◆ **Work instructions**
The reply must consist of one number: how many lines of the data include the word "Formula".

*** Working data

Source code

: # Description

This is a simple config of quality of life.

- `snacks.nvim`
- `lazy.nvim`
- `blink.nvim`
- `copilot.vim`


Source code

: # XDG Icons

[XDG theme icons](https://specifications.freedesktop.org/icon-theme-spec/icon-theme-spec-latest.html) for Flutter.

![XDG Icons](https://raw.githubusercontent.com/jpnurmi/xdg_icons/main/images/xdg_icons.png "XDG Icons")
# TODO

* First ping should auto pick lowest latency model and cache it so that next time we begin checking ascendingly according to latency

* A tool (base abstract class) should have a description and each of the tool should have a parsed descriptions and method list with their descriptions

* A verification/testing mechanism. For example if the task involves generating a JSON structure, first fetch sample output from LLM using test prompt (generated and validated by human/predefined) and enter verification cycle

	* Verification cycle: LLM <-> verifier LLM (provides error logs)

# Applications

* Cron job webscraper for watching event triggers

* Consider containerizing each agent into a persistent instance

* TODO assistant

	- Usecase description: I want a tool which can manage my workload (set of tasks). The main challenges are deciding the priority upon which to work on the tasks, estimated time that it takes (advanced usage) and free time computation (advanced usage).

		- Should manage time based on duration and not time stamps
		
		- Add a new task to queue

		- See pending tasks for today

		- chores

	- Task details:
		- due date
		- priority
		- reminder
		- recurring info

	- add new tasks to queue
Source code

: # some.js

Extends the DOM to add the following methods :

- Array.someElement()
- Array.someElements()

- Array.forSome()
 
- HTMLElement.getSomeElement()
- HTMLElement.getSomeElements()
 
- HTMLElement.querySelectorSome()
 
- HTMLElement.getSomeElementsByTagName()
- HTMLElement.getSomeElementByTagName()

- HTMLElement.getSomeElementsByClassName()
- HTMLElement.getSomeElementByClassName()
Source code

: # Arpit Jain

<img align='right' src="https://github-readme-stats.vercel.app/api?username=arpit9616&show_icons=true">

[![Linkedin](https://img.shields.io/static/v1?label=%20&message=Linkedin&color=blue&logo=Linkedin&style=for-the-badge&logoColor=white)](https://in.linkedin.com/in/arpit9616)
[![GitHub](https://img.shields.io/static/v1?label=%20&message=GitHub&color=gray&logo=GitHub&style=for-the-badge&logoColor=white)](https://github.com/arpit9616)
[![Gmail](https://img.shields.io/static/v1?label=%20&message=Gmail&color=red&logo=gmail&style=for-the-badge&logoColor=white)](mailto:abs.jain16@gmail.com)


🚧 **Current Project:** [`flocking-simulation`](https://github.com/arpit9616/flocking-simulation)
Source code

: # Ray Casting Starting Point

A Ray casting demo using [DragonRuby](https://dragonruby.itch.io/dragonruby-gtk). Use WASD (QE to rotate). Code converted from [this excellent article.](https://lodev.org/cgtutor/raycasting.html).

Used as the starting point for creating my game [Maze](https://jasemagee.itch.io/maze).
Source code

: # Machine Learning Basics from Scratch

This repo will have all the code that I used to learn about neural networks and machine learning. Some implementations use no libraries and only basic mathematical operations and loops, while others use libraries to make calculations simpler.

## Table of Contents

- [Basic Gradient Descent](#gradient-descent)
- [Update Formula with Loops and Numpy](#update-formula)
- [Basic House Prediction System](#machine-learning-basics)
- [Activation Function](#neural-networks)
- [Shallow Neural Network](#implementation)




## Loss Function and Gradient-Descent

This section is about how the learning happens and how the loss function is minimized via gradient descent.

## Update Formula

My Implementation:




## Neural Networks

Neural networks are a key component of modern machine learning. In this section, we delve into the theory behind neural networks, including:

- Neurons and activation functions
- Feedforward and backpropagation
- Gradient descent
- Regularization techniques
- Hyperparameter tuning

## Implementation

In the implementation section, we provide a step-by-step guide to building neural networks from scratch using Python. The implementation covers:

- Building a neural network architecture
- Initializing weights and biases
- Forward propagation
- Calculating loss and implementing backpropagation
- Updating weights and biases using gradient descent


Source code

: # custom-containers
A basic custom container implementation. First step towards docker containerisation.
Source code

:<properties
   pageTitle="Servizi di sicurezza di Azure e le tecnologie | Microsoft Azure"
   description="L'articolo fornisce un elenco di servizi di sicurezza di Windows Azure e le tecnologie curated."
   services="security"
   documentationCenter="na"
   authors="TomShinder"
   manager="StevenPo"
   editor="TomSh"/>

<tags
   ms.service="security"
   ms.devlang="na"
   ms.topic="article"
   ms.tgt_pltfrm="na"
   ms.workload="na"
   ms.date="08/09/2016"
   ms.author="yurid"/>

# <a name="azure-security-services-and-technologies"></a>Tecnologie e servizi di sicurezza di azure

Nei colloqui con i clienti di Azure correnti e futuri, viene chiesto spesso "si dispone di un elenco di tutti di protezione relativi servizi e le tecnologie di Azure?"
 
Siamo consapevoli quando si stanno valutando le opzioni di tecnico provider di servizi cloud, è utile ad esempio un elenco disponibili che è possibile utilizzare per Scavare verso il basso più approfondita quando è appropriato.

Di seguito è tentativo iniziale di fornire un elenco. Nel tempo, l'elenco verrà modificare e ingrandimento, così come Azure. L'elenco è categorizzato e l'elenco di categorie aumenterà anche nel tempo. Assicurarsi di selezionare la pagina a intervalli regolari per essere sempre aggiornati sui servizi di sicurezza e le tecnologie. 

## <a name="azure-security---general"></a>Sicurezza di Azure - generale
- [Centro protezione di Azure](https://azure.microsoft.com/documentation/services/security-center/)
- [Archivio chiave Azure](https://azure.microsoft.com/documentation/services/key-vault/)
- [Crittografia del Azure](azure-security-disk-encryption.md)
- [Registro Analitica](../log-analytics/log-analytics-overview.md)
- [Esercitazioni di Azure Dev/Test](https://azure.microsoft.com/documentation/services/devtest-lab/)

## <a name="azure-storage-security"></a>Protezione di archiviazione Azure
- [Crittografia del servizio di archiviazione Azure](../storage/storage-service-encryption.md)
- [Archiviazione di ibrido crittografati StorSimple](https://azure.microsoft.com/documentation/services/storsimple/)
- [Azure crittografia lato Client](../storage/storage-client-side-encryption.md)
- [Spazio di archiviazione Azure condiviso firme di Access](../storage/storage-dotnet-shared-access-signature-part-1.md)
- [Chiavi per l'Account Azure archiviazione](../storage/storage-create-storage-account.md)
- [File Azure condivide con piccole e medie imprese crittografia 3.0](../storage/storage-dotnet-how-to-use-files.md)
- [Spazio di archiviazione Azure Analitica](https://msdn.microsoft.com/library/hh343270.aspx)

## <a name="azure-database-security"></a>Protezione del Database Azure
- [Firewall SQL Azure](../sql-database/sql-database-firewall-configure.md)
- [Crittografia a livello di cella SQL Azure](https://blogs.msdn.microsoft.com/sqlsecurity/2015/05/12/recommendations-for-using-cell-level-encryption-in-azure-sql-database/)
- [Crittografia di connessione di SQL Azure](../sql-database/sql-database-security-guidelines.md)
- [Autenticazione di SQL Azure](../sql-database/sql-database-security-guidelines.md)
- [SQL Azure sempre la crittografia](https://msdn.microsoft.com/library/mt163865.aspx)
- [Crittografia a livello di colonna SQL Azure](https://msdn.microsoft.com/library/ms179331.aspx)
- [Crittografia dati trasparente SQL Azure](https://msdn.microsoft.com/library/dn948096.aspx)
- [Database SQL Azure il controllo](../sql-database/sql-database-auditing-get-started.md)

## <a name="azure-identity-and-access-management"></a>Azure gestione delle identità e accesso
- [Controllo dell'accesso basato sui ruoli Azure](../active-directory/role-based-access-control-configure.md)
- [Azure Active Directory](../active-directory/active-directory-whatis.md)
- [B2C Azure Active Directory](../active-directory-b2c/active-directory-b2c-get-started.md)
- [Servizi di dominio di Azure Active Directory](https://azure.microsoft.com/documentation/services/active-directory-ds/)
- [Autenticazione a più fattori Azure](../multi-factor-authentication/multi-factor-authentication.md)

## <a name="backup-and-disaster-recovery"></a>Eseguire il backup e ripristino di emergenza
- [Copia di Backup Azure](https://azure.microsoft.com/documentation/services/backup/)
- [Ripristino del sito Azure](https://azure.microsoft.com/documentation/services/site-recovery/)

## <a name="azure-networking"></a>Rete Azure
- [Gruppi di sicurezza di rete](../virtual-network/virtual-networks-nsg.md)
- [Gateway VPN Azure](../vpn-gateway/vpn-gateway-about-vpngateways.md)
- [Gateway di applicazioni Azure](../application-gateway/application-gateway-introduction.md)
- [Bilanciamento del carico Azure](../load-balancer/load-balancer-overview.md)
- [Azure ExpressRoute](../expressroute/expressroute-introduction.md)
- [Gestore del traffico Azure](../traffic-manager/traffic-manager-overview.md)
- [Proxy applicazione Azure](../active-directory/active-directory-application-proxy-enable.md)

******

◆ **The answer**
2